CHICAGO — Detroit-area hospitals plan to spend up to $1.3 billion on capital projects over the next several years in the hopes of creating a medical industry to help replace the city’s vanishing manufacturing base, according to a new report.
The bulk of the spending would come from the city’s two main health care providers, the Detroit Medical Center and the Henry Ford Health System. Nearly all the funding would be spent on facilities located in the city itself.
It’s part of an effort to make Detroit a medical destination that attracts patients from across the country, giving the city a boost similar to what Cleveland receives from the prestigious Cleveland Clinic, said Alwyn Cassil, director of public affairs for the Center for Studying Health System Change, which wrote “Detroit: Motor City to Medical Mecca?”
The report, written after interviews with dozens of Detroit-area hospital managers, was funded by the big three automakers.
“There is this belief that if they can create a medical destination and draw patients from outside the area, it can become an economic engine and create good-paying jobs,” Cassil said. “There’s nothing in Detroit that has [the Cleveland Clinic’s] kind of drawing power, and their vision is to create something like that.”
The ambitious capital programs could end up increasing health costs for local patients if the systems cannot significantly widen their patient bases, Cassil said.
“There’s going to be a lot of infrastructure to deliver health care in Detroit, and if they end up relying on the existing patient base, which is declining, it’s not hard to imagine that’s going to add costs to the system,” he said.
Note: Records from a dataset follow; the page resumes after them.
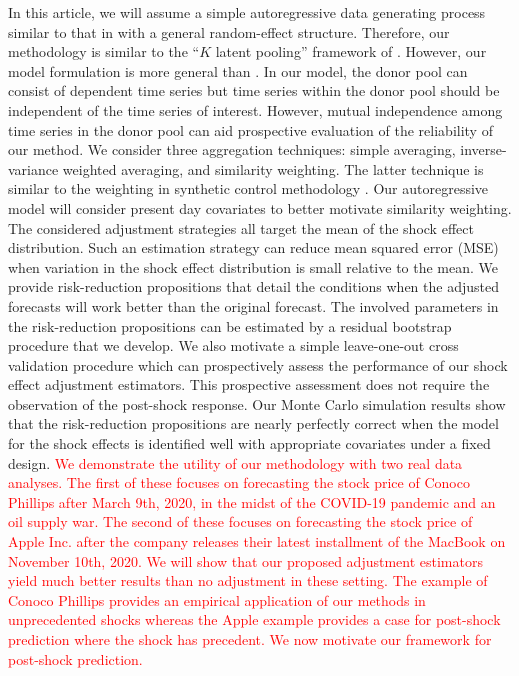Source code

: \documentclass[11pt,3p,review,authoryear]{elsarticle}
\theoremstyle{definition}
\begin{document}
In this article, we will assume a simple autoregressive data generating process similar to that in \citet{blundell1998initial} with a general random-effect structure. Therefore, our methodology is similar to the ``$K$ latent pooling'' framework of \cite{ramaswamy1993empirical}. However, our model formulation is more general than \cite{ramaswamy1993empirical}. In our model, the donor pool can consist of dependent time series but time series within the donor pool should be independent of the time series of interest. However, mutual independence among time series in the donor pool can aid prospective evaluation of the reliability of our method. We consider three aggregation techniques: simple averaging, inverse-variance weighted averaging, and similarity weighting. The latter technique is similar to the weighting in synthetic control methodology \citep{abadie2010synthetic}. Our autoregressive model will consider present day covariates to better motivate similarity weighting. The considered adjustment strategies all target the mean of the shock effect distribution. Such an estimation strategy can reduce mean squared error (MSE) when variation in the shock effect distribution is small relative to the mean. We provide risk-reduction propositions that detail the conditions when the adjusted forecasts will work better than the original forecast. The involved parameters in the risk-reduction propositions can be estimated by a residual bootstrap procedure that we develop. We also motivate a simple leave-one-out cross validation procedure which can prospectively assess the performance of our shock effect adjustment estimators. This prospective assessment does not require the observation of the post-shock response. Our Monte Carlo simulation results show that the risk-reduction propositions are nearly perfectly correct when the model for the shock effects is identified well with appropriate covariates under a fixed design.  \textcolor{red}{We demonstrate the utility of our methodology with two real data analyses. The first of these focuses on forecasting the stock price of Conoco Phillips after March 9th, 2020, in the midst of the COVID-19 pandemic and an oil supply war. The second of these focuses on forecasting the stock price of Apple Inc. after the company releases their latest installment of the MacBook on November 10th, 2020. We will show that our proposed adjustment estimators yield much better results than no adjustment in these setting. The example of Conoco Phillips provides an empirical application of our methods in unprecedented shocks whereas the Apple example provides a case for post-shock prediction where the shock has precedent. We now motivate our framework for post-shock prediction.}
\end{document}
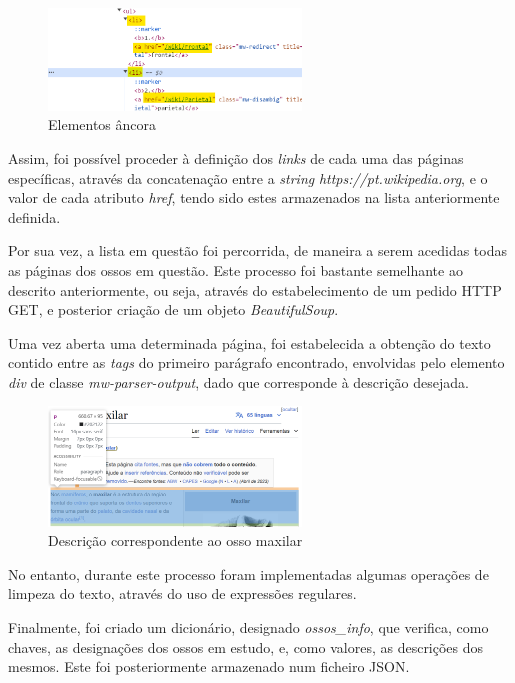 \begin{figure}[H]
    \centering
    \centering
    \includegraphics[width=0.6\textwidth]{Images/web1.png}
    \caption{Elementos âncora}
    \label{fig:dic-traduc1}
\end{figure}

Assim, foi possível proceder à definição dos \textit{links} de cada uma das páginas específicas, através da concatenação entre a \textit{string} \textit{https://pt.wikipedia.org}, e o valor de cada atributo \textit{href}, tendo sido estes armazenados na lista anteriormente definida.

Por sua vez, a lista em questão foi percorrida, de maneira a serem acedidas todas as páginas dos ossos em questão. Este processo foi bastante semelhante ao descrito anteriormente, ou seja, através do estabelecimento de um pedido HTTP GET, e posterior criação de um objeto \textit{BeautifulSoup}.

Uma vez aberta uma determinada página, foi estabelecida a obtenção do texto contido entre as \textit{tags} do primeiro parágrafo encontrado, envolvidas pelo elemento \textit{div} de classe \textit{mw-parser-output}, dado que corresponde à descrição desejada.

\begin{figure}[H]
    \centering
    \centering
    \includegraphics[width=0.6\textwidth]{Images/web2.png}
    \caption{Descrição correspondente ao osso maxilar \cite{wikipedia2024maxilar}}
    \label{fig:dic-traduc1}
\end{figure}

No entanto, durante este processo foram implementadas algumas operações de limpeza do texto, através do uso de expressões regulares.

Finalmente, foi criado um dicionário, designado \textit{ossos\_info}, que verifica, como chaves, as designações dos ossos em estudo, e, como valores, as descrições dos mesmos. Este foi posteriormente armazenado num ficheiro JSON.

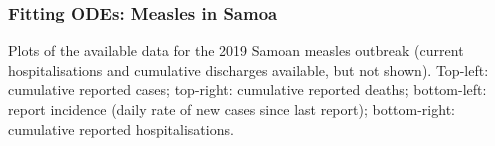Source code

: \documentclass[aspectratio=169]{beamer}
\newcommand{\norm}[2][2]{\left\lVert #2 \right\rVert_{#1}}
\begin{document}






\begin{frame}
  \frametitle{Fitting ODEs: Measles in Samoa}
\centering
  \vspace{0.25em}

  \vspace{-0.25em}
  {\tiny \linespread{0}Plots of the available data for the 2019 Samoan measles outbreak (current hospitalisations and cumulative discharges available, but not shown). Top-left: cumulative reported cases; top-right: cumulative reported deaths; bottom-left: report incidence (daily rate of new cases since last report); bottom-right: cumulative reported hospitalisations.\\}

\end{frame}



\end{document}
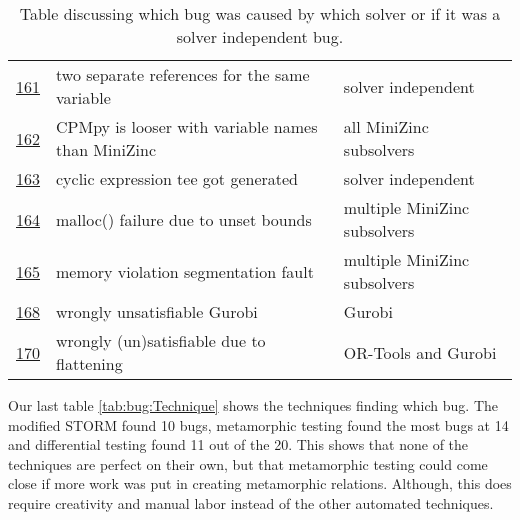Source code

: \begin{table}[]
\begin{tabular}{lll}
		\href{https://github.com/CPMpy/cpmpy/issues/161}{161} & two separate references for the same variable     & solver independent           \\
		\href{https://github.com/CPMpy/cpmpy/issues/162}{162} & CPMpy is looser with variable names than MiniZinc & all MiniZinc subsolvers      \\
		\href{https://github.com/CPMpy/cpmpy/issues/163}{163} & cyclic expression tee got generated               & solver independent           \\
		\href{https://github.com/CPMpy/cpmpy/issues/164}{164} & malloc() failure due to unset bounds              & multiple MiniZinc subsolvers \\
		\href{https://github.com/CPMpy/cpmpy/issues/165}{165} & memory violation segmentation fault               & multiple MiniZinc subsolvers \\
		\href{https://github.com/CPMpy/cpmpy/issues/168}{168} & wrongly unsatisfiable Gurobi                      & Gurobi                       \\
		\href{https://github.com/CPMpy/cpmpy/issues/170}{170} & wrongly (un)satisfiable due to flattening         & OR-Tools and Gurobi          \\ \bottomrule
	\end{tabular}
	\caption{Table discussing which bug was caused by which solver or if it was a solver independent bug.}
	\label{tab:bug:Solver}
\end{table}

Our last table \ref{tab:bug:Technique} shows the techniques finding which bug. The modified STORM found 10 bugs, metamorphic testing found the most bugs at 14 and differential testing found 11 out of the 20. This shows that none of the techniques are perfect on their own, but that metamorphic testing could come close if more work was put in creating metamorphic relations. Although, this does require creativity and manual labor instead of the other automated techniques.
It’s an important time for the Detroit health care industry. In March, for-profit Vanguard Health Systems Inc. announced its intent to acquire DMC, Michigan’s largest charity-care provider and Detroit’s largest safety-net hospital, for $1.5 billion. Vanguard agreed as part of the deal to spend $850 million on capital projects in the city, where all but one of DMC’s facilities are located.
Officials from the city and Wayne and Oakland counties agreed to create a tax-free zone around the eight-hospital campus, exempting Vanguard from most city, county, and state taxes for 12 years.
The deal still awaits approval from state Attorney General Mike Cox, who is expected to announce his decision by Oct. 1, a spokesman said.
The Henry Ford system in April announced plans to spend up to $1 billion in a massive expansion plan that would include a $500 million investment in its flagship Detroit facility. Tax-exempt debt would likely finance some of the plan.
Most Detroit-area health care systems have expanded their presence in the suburbs over the last 10 years to capture more private-payer patients, and shrunk their inner-city services, the report said.
But that could change over the next decade if Vanguard and Henry Ford follow through on their capital plans.
“For the folks at DMC, it was probably do the deal or die,” Cassil said. “But the only way it’s going to work for the community is if they can attract people from outside the area. Otherwise, there will be nobody to pay the bills.”